Records contained in a dataset
* * *

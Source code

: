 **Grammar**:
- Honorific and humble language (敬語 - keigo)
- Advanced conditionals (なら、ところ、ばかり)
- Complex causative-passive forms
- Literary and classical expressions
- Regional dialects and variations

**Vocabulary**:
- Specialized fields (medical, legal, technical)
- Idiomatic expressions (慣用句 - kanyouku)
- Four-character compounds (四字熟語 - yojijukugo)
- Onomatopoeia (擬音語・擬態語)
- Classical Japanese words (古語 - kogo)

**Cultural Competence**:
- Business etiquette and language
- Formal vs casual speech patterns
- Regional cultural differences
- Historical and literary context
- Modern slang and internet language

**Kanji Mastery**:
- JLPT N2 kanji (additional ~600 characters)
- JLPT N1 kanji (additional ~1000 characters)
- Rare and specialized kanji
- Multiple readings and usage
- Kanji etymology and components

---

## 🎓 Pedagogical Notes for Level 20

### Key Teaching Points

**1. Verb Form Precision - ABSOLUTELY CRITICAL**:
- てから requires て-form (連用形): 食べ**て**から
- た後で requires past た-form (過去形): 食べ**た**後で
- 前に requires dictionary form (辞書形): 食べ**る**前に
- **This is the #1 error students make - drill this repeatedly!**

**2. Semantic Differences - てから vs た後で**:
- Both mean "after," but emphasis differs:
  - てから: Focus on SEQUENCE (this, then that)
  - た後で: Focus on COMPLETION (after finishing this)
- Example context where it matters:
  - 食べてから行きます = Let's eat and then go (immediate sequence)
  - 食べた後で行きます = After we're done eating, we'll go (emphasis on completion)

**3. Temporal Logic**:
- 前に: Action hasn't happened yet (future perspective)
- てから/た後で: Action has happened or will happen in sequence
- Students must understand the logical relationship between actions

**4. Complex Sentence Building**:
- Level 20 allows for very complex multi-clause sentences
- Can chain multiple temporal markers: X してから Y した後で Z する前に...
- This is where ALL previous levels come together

* * *

# Exercise objective:
Set every line down again exactly. Begin with the first line of the entries and finish with the line containing "- JLPT N2 kanji (additional ~600 characters)".

# Task answer:
Source code

: **Grammar**:
- Honorific and humble language (敬語 - keigo)
- Advanced conditionals (なら、ところ、ばかり)
- Complex causative-passive forms
- Literary and classical expressions
- Regional dialects and variations

**Vocabulary**:
- Specialized fields (medical, legal, technical)
- Idiomatic expressions (慣用句 - kanyouku)
- Four-character compounds (四字熟語 - yojijukugo)
- Onomatopoeia (擬音語・擬態語)
- Classical Japanese words (古語 - kogo)

**Cultural Competence**:
- Business etiquette and language
- Formal vs casual speech patterns
- Regional cultural differences
- Historical and literary context
- Modern slang and internet language

**Kanji Mastery**:
- JLPT N2 kanji (additional ~600 characters)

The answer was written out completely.